▶ _ASSIGNED TASK_: Only the line with "Krämerkämper \and Christopher" and the lines after it, through the end of the material, belong in the answer; repeat them exactly.
-.-.-
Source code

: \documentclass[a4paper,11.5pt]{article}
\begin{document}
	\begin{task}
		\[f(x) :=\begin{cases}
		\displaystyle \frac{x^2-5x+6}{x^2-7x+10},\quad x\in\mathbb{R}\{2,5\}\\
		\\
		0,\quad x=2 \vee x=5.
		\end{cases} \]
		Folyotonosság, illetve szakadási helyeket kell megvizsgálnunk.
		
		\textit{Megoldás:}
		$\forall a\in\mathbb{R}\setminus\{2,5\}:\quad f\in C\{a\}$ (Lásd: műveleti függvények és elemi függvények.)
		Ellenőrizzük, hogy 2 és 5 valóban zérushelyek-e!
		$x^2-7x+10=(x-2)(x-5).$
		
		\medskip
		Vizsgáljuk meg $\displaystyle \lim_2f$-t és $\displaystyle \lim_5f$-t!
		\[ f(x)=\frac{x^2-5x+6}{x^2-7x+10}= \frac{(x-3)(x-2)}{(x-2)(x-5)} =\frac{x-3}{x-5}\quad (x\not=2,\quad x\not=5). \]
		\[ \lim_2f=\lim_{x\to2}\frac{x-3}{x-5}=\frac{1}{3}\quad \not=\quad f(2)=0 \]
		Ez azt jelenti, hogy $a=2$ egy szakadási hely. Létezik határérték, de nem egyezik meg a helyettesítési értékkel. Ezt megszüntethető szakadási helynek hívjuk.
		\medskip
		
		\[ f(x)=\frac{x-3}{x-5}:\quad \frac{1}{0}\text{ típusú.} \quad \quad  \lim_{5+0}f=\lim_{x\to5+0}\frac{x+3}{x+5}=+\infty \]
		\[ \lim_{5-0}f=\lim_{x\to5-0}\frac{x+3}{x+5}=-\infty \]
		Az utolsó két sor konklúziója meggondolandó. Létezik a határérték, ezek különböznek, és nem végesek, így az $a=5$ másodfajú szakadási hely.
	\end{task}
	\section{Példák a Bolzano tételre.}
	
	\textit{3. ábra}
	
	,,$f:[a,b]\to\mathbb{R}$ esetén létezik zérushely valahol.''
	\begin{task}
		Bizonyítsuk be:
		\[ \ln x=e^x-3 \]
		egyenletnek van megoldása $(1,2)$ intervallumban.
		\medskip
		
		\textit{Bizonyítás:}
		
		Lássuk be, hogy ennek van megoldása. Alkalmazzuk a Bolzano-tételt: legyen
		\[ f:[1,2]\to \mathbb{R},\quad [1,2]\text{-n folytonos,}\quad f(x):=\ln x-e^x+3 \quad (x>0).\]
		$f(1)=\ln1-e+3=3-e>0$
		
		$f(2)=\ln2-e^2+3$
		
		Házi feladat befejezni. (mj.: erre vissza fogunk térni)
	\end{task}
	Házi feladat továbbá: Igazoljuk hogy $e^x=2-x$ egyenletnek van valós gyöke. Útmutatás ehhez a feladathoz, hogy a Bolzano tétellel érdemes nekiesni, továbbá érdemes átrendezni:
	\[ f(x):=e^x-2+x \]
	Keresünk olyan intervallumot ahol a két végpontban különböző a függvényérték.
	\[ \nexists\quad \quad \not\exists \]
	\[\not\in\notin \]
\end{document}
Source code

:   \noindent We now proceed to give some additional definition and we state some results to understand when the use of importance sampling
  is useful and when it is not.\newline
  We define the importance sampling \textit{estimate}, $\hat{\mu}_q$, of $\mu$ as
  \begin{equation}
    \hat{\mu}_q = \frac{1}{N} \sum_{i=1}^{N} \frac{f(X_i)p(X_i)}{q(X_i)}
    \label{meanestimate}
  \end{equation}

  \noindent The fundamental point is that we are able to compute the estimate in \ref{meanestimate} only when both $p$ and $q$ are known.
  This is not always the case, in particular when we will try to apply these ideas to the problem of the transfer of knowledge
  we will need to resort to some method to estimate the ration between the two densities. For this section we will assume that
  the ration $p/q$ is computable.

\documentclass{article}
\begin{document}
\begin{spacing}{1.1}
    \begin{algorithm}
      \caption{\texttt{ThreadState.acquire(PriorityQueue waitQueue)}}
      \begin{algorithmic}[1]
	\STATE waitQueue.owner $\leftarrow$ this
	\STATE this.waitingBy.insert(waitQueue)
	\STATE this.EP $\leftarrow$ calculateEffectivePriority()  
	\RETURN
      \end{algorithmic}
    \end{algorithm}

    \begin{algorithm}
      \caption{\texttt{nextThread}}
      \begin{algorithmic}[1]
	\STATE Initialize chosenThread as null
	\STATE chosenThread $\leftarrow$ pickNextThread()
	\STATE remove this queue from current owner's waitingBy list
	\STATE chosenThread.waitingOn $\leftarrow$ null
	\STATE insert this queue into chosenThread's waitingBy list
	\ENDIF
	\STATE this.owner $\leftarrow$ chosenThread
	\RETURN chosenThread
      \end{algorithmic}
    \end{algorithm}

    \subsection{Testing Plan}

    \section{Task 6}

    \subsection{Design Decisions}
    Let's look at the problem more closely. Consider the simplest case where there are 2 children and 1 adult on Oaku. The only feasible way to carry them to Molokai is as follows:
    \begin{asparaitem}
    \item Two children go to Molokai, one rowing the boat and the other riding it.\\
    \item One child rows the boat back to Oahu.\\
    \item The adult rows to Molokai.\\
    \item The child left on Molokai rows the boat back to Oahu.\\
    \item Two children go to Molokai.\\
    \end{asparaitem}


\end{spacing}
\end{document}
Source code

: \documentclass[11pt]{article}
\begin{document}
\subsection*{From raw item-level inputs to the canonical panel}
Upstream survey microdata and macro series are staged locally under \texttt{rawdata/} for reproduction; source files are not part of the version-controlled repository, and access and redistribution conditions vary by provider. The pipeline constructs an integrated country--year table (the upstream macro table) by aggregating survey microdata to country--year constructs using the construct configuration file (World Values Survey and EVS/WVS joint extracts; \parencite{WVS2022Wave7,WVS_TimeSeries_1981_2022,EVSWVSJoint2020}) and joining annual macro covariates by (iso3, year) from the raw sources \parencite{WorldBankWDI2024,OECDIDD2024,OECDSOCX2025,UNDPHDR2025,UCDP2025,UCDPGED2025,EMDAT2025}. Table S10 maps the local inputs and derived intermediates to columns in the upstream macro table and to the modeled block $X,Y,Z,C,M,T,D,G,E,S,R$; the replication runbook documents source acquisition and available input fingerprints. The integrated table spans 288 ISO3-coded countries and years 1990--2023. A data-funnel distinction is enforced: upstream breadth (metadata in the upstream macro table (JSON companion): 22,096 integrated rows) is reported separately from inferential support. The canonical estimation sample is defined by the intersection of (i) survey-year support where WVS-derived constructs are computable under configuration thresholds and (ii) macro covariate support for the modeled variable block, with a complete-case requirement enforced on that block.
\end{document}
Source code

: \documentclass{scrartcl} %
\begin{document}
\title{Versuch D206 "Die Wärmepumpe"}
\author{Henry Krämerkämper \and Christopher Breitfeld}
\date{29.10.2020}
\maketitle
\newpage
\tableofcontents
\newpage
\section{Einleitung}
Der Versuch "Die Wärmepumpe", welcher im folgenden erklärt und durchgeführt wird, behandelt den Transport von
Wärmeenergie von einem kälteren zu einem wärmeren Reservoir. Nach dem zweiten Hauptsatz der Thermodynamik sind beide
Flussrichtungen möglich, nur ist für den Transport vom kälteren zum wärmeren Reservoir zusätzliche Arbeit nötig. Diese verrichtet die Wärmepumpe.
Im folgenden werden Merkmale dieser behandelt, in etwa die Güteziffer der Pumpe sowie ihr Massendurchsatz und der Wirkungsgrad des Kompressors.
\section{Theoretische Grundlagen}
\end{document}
-.-.-
▶ _COMPLETED TASK_:
\author{Henry Krämerkämper \and Christopher Breitfeld}
\date{29.10.2020}
\maketitle
\newpage
\tableofcontents
\newpage
\section{Einleitung}
Der Versuch "Die Wärmepumpe", welcher im folgenden erklärt und durchgeführt wird, behandelt den Transport von
Wärmeenergie von einem kälteren zu einem wärmeren Reservoir. Nach dem zweiten Hauptsatz der Thermodynamik sind beide
Flussrichtungen möglich, nur ist für den Transport vom kälteren zum wärmeren Reservoir zusätzliche Arbeit nötig. Diese verrichtet die Wärmepumpe.
Im folgenden werden Merkmale dieser behandelt, in etwa die Güteziffer der Pumpe sowie ihr Massendurchsatz und der Wirkungsgrad des Kompressors.
\section{Theoretische Grundlagen}
\end{document}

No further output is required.